Information Theory – Chapter 3: Important Inequality

Information Theory – Chapter 3: Important Inequality

Data Processing Inequality

Let X\rightarrow Y\rightarrow Z form a Markov chain if P_{XYZ}(x,y,z)=P_X(x)P_{Y|X}(y|x)P_{Z|Y}(z|y).

Equivalently, Z and X are conditional independent given Y.

Theorem 1(Data processing inequality): If X\rightarrow Y\rightarrow Z, then I(X;Y)\ge I(X, Z). Equality holds if and only if I(X;Y|Z)=0.

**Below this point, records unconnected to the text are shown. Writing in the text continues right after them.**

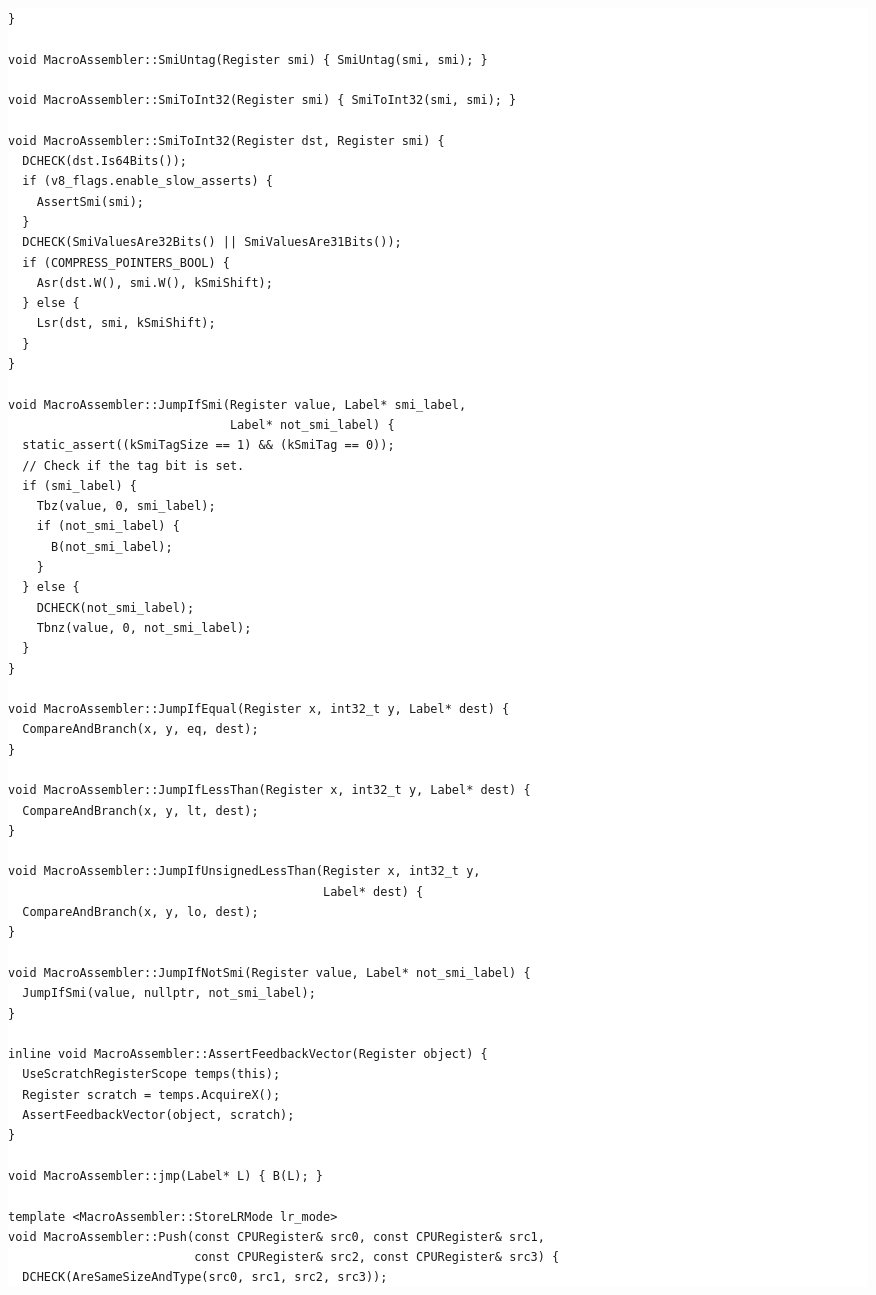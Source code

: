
 ```
}

void MacroAssembler::SmiUntag(Register smi) { SmiUntag(smi, smi); }

void MacroAssembler::SmiToInt32(Register smi) { SmiToInt32(smi, smi); }

void MacroAssembler::SmiToInt32(Register dst, Register smi) {
  DCHECK(dst.Is64Bits());
  if (v8_flags.enable_slow_asserts) {
    AssertSmi(smi);
  }
  DCHECK(SmiValuesAre32Bits() || SmiValuesAre31Bits());
  if (COMPRESS_POINTERS_BOOL) {
    Asr(dst.W(), smi.W(), kSmiShift);
  } else {
    Lsr(dst, smi, kSmiShift);
  }
}

void MacroAssembler::JumpIfSmi(Register value, Label* smi_label,
                               Label* not_smi_label) {
  static_assert((kSmiTagSize == 1) && (kSmiTag == 0));
  // Check if the tag bit is set.
  if (smi_label) {
    Tbz(value, 0, smi_label);
    if (not_smi_label) {
      B(not_smi_label);
    }
  } else {
    DCHECK(not_smi_label);
    Tbnz(value, 0, not_smi_label);
  }
}

void MacroAssembler::JumpIfEqual(Register x, int32_t y, Label* dest) {
  CompareAndBranch(x, y, eq, dest);
}

void MacroAssembler::JumpIfLessThan(Register x, int32_t y, Label* dest) {
  CompareAndBranch(x, y, lt, dest);
}

void MacroAssembler::JumpIfUnsignedLessThan(Register x, int32_t y,
                                            Label* dest) {
  CompareAndBranch(x, y, lo, dest);
}

void MacroAssembler::JumpIfNotSmi(Register value, Label* not_smi_label) {
  JumpIfSmi(value, nullptr, not_smi_label);
}

inline void MacroAssembler::AssertFeedbackVector(Register object) {
  UseScratchRegisterScope temps(this);
  Register scratch = temps.AcquireX();
  AssertFeedbackVector(object, scratch);
}

void MacroAssembler::jmp(Label* L) { B(L); }

template <MacroAssembler::StoreLRMode lr_mode>
void MacroAssembler::Push(const CPURegister& src0, const CPURegister& src1,
                          const CPURegister& src2, const CPURegister& src3) {
  DCHECK(AreSameSizeAndType(src0, src1, src2, src3));
```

Proof: I(X;Y,Z)=I(X;Z)+I(X;Y|Z)=I(X;Y)+I(X;Z|Y)=I(X;Y)
Since I(X;Y|Z)\ge 0,I(X;Z|Y)=0,
\Rightarrow I(X;Z)\le I(X;Y).

Fano’s Inequality

Given RV Y, estimate RV X with H(X|Y)>0. For X\sim P_X(x),x\in\mathcal{X}. Observe Y, which is related X by P_{Y|X}(y|x). And then compute \hat{X}=g(Y) where g:\mathcal{Y}\rightarrow \hat{\mathcal{X}}. The goal is to bound the error probability P_e\triangleq Pr(X\neq g(Y)).

Theorem(Fano’s inequality): For any estimate \hat X such that X\rightarrow Y\rightarrow \hat{X}, the error probability P_e satisfies that

h(P_e)+P_e\log\vert\mathcal{X}\vert\ge H(X\vert\hat X)\ge H(X\vert Y).

And another weaker version is

1+P_e\log\vert\mathcal{X}\vert\ge H(X\vert Y) \Leftrightarrow P_e\ge \frac{H(X\vert Y)-1}{\log\vert\mathcal{X}\vert}

Proof: For H(X\vert\hat X)\ge H(X\vert Y), just need to observe I(X;\hat X)=H(X)-H(X\vert \hat X)\le I(X;Y)=H(X)-H(X\vert Y).

Let E=\textbf{1}(\hat X\neq X) be the RV.

H(E,X\vert \hat X)=H(X\vert \hat X)+H(E\vert \hat X,X)=H(E\vert \hat X)+H(X\vert E,\hat X).

With H(E\vert \hat X,X)=0,H(E\vert \hat X)\le H(E)=h(P_e),

H(X\vert E,\hat X)=P(E=0)H(X\vert E=0,\hat X)+P(E=1)H(X\vert E=1,\hat X)=P(E=1)H(X\vert E=1,\hat X)=P(E=1)H(X\vert X\neq\hat X)\le P_e\log\vert \mathcal{X}\vert.

\Rightarrow H(E,X\vert\hat X)=H(X\vert\hat X)\le h(P_e)+P_e\log\vert \mathcal{X}\vert

\Rightarrow H(X\vert \hat X)\le h(P_e)+P_e\log\vert \mathcal{X}\vert.

Corollary 1: For any RVs X and Y, let p=P(Y\neq X). Take \hat X=Y, then H(X\vert Y)\le h(p)+p\log\vert\mathcal{X}\vert.

Corollary 2: Assume \hat X=X, i.e., g:\mathcal{Y}\rightarrow \mathcal{X}, then H(X\vert Y)\le h(p)+p\log(\vert \mathcal{X}\vert-1).

Remark: Fano’s inequality is sharp.(i.e. the equality can be achieved).

Lemma 1: Let X,X^\prime be i.i.d with H(X). Then Pr(X=X^\prime)\ge 2^{-H(X)}.

Proof: Let X\sim P_X(x), 2^{-H(X)}=2^{\mathbb{E}\log P_X(x)}\le \mathbb{E}2^{\log P_X(x)}=\mathbb{E}P_X(x)=\sum_{x\in\mathcal{X}}P_X(x)=Pr(X=X^\prime).

For equality, when \log P_X(x) is constant \Leftrightarrow P_X(x)=2^{\text{constant}}.

Corollary 3: Let X be independent with X^\prime;P_X(x)=P(x),x\in\mathcal{X};P_{X^\prime}(x)=Q(x),x\in\mathcal{X}. Then Pr(X=X^\prime)\ge \max(2^{-H(P)-D(P\Vert Q)},2^{-H(Q)-D(Q\Vert P)}).

Proof: $2^{-H(P)-D(P\Vert Q)}=2^{\mathbb{E}X\log P(x)-\mathbb{E}_X\log\frac{P(x)}{Q(x)}}=2^{\mathbb{E}_X\log(Q(x))}\le\mathbb{E}_X2^{\log Q(X)}=\mathbb{E}_XQ(x)=\sum{x\in\mathcal{X}}P(x)Q(x)=Pr(X=X^\prime)$.